Tuahir, Muidinga e Kindzu são frutos de seu país, seguem sem rumo certo, desorientados, situação um tanto semelhante com Moçambique, durante a guerra civil. Terra Sonambula nos permite imaginar a situação na qual se encontra o país, os relatos do velho Tuahir, de Muidinga e Kindzu mostram a vida num local tomado pelos horrores da guerra, onde sonhar se torna um meio de fuga da cruel realidade. O livro denuncia a pobreza , o abandono do povo, uma terra sem lei, os efeitos da guerra:
“Gentes imensas se concentravam na praia como se fossem destroços trazidos pelas ondas. A verdade era outra: tinham vindo do interior, das terras onde os matadores tinham proclamado seu reino. Consoante as pobres gentes fugiam também os bandidos vinham em seu rasto como hienas perseguindo agonizantes gazelas. E agora aqueles deslocados se campeavam por ali sem terra para produzirem a minima comida.” (COUTO, 2007, p. 55).
Em seus cadernos, Kindzu escreve “Era preciso haver morte para que as leis fossem esquecidas. Agora que a desordem era total, tudo estava autorizado. Os culpados seriam sempre os outros” (COUTO, 2007, p. 104).

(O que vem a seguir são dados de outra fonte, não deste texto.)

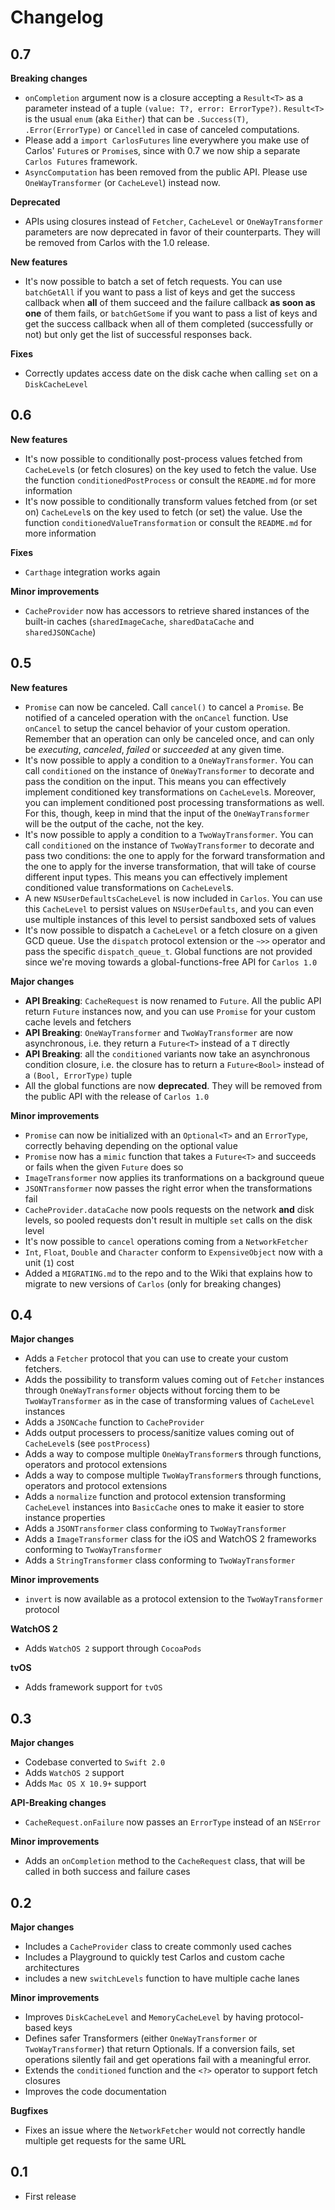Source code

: # Changelog

## 0.7
**Breaking changes**
- `onCompletion` argument now is a closure accepting a `Result<T>` as a parameter instead of a tuple `(value: T?, error: ErrorType?)`. `Result<T>` is the usual `enum` (aka `Either`) that can be `.Success(T)`, `.Error(ErrorType)` or `Cancelled` in case of canceled computations.
- Please add a `import CarlosFutures` line everywhere you make use of Carlos' `Future`s or `Promise`s, since with 0.7 we now ship a separate `Carlos Futures` framework.
- `AsyncComputation` has been removed from the public API. Please use `OneWayTransformer` (or `CacheLevel`) instead now.

**Deprecated**
- APIs using closures instead of `Fetcher`, `CacheLevel` or `OneWayTransformer` parameters are now deprecated in favor of their counterparts. They will be removed from Carlos with the 1.0 release.

**New features**
- It's now possible to batch a set of fetch requests. You can use `batchGetAll` if you want to pass a list of keys and get the success callback when **all** of them succeed and the failure callback **as soon as one** of them fails, or `batchGetSome` if you want to pass a list of keys and get the success callback when all of them completed (successfully or not) but only get the list of successful responses back.

**Fixes**
- Correctly updates access date on the disk cache when calling `set` on a `DiskCacheLevel`

## 0.6

**New features**
- It's now possible to conditionally post-process values fetched from `CacheLevel`s (or fetch closures) on the key used to fetch the value. Use the function `conditionedPostProcess` or consult the `README.md` for more information
- It's now possible to conditionally transform values fetched from (or set on) `CacheLevel`s on the key used to fetch (or set) the value. Use the function `conditionedValueTransformation` or consult the `README.md` for more information

**Fixes**
- `Carthage` integration works again

**Minor improvements**
- `CacheProvider` now has accessors to retrieve shared instances of the built-in caches (`sharedImageCache`, `sharedDataCache` and `sharedJSONCache`)

## 0.5

**New features**
- `Promise` can now be canceled. Call `cancel()` to cancel a `Promise`. Be notified of a canceled operation with the `onCancel` function. Use `onCancel` to setup the cancel behavior of your custom operation. Remember that an operation can only be canceled once, and can only be *executing*, *canceled*, *failed* or *succeeded* at any given time.
- It's now possible to apply a condition to a `OneWayTransformer`. You can call `conditioned` on the instance of `OneWayTransformer` to decorate and pass the condition on the input. This means you can effectively implement conditioned key transformations on `CacheLevel`s. Moreover, you can implement conditioned post processing transformations as well. For this, though, keep in mind that the input of the `OneWayTransformer` will be the output of the cache, not the key.
- It's now possible to apply a condition to a `TwoWayTransformer`. You can call `conditioned` on the instance of `TwoWayTransformer` to decorate and pass two conditions: the one to apply for the forward transformation and the one to apply for the inverse transformation, that will take of course different input types. This means you can effectively implement conditioned value transformations on `CacheLevel`s. 
- A new `NSUserDefaultsCacheLevel` is now included in `Carlos`. You can use this `CacheLevel` to persist values on `NSUserDefaults`, and you can even use multiple instances of this level to persist sandboxed sets of values
- It's now possible to dispatch a `CacheLevel` or a fetch closure on a given GCD queue. Use the `dispatch` protocol extension or the `~>>` operator and pass the  specific `dispatch_queue_t`. Global functions are not provided since we're moving towards a global-functions-free API for `Carlos 1.0`

**Major changes**
- **API Breaking**: `CacheRequest` is now renamed to `Future`. All the public API return `Future` instances now, and you can use `Promise` for your custom cache levels and fetchers
- **API Breaking**: `OneWayTransformer` and `TwoWayTransformer` are now asynchronous, i.e. they return a `Future<T>` instead of a `T` directly
- **API Breaking**: all the `conditioned` variants now take an asynchronous condition closure, i.e. the closure has to return a `Future<Bool>` instead of a `(Bool, ErrorType)` tuple
- All the global functions are now **deprecated**. They will be removed from the public API with the release of `Carlos 1.0`

**Minor improvements**
- `Promise` can now be initialized with an `Optional<T>` and an `ErrorType`, correctly behaving depending on the optional value
- `Promise` now has a `mimic` function that takes a `Future<T>` and succeeds or fails when the given `Future` does so
- `ImageTransformer` now applies its tranformations on a background queue
- `JSONTransformer` now passes the right error when the transformations fail 
- `CacheProvider.dataCache` now pools requests on the network **and** disk levels, so pooled requests don't result in multiple `set` calls on the disk level
- It's now possible to `cancel` operations coming from a `NetworkFetcher`
- `Int`, `Float`, `Double` and `Character` conform to `ExpensiveObject` now with a unit (`1`) cost
- Added a `MIGRATING.md` to the repo and to the Wiki that explains how to migrate to new versions of `Carlos` (only for breaking changes)


## 0.4

**Major changes**
- Adds a `Fetcher` protocol that you can use to create your custom fetchers.
- Adds the possibility to transform values coming out of `Fetcher` instances through `OneWayTransformer` objects without forcing them to be `TwoWayTransformer` as in the case of transforming values of `CacheLevel` instances 
- Adds a `JSONCache` function to `CacheProvider`
- Adds output processers to process/sanitize values coming out of `CacheLevel`s (see `postProcess`) 
- Adds a way to compose multiple `OneWayTransformer`s through functions, operators and protocol extensions
- Adds a way to compose multiple `TwoWayTransformer`s through functions, operators and protocol extensions
- Adds a `normalize` function and protocol extension transforming `CacheLevel` instances into `BasicCache` ones to make it easier to store instance properties
- Adds a `JSONTransformer` class conforming to `TwoWayTransformer`
- Adds a `ImageTransformer` class for the iOS and WatchOS 2 frameworks conforming to `TwoWayTransformer`
- Adds a `StringTransformer` class conforming to `TwoWayTransformer`

**Minor improvements**
- `invert` is now available as a protocol extension to the `TwoWayTransformer` protocol

**WatchOS 2**
- Adds `WatchOS 2` support through `CocoaPods`

**tvOS**
- Adds framework support for `tvOS`

## 0.3

**Major changes**
- Codebase converted to `Swift 2.0`
- Adds `WatchOS 2` support
- Adds `Mac OS X 10.9+` support

**API-Breaking changes**
- `CacheRequest.onFailure` now passes an `ErrorType` instead of an `NSError`

**Minor improvements**
- Adds an `onCompletion` method to the `CacheRequest` class, that will be called in both success and failure cases

## 0.2

**Major changes**
- Includes a `CacheProvider` class to create commonly used caches
- Includes a Playground to quickly test Carlos and custom cache architectures
- includes a new `switchLevels` function to have multiple cache lanes

**Minor improvements**
- Improves `DiskCacheLevel` and `MemoryCacheLevel` by having protocol-based keys
- Defines safer Transformers (either `OneWayTransformer` or `TwoWayTransformer`) that return Optionals. If a conversion fails, set operations silently fail and get operations fail with a meaningful error.
- Extends the `conditioned` function and the `<?>` operator to support fetch closures
- Improves the code documentation

**Bugfixes**
- Fixes an issue where the `NetworkFetcher` would not correctly handle multiple get requests for the same URL

## 0.1

- First release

Os sonhos de Kindzu guiam sua viagem e seus relatos, são neles que seu pai aparece e lhe atormenta e algumas vezes o orienta. Em uma de suas conversas com o pai, questionado sobre o que escrevia os cadernos, Kindzu comenta que escreve conforme vai sonhando, Taímo responde que é bom ensinar alguem a sonhar. Os sonhos e as fantasias aparecem de forma importante no livro, dão esperança, como no caso da viúva Virgínia Pinto que utiliza da fantasia para poder seguir sua vida tranquilamente e desviar os olhares dos interesseiros. A própria terra onde os personagens Tuahir e Muidinga se encontram, se torna sonâmbula, pois a cada amanhecer os personagens se deparam com mudanças no local, como se ela se movimentasse enquanto eles dormiam. As viagens dos personagens promovem mudanças nos próprios viajantes, pois muitas vezes passam por locais já conhecidos, mas observam de outra forma.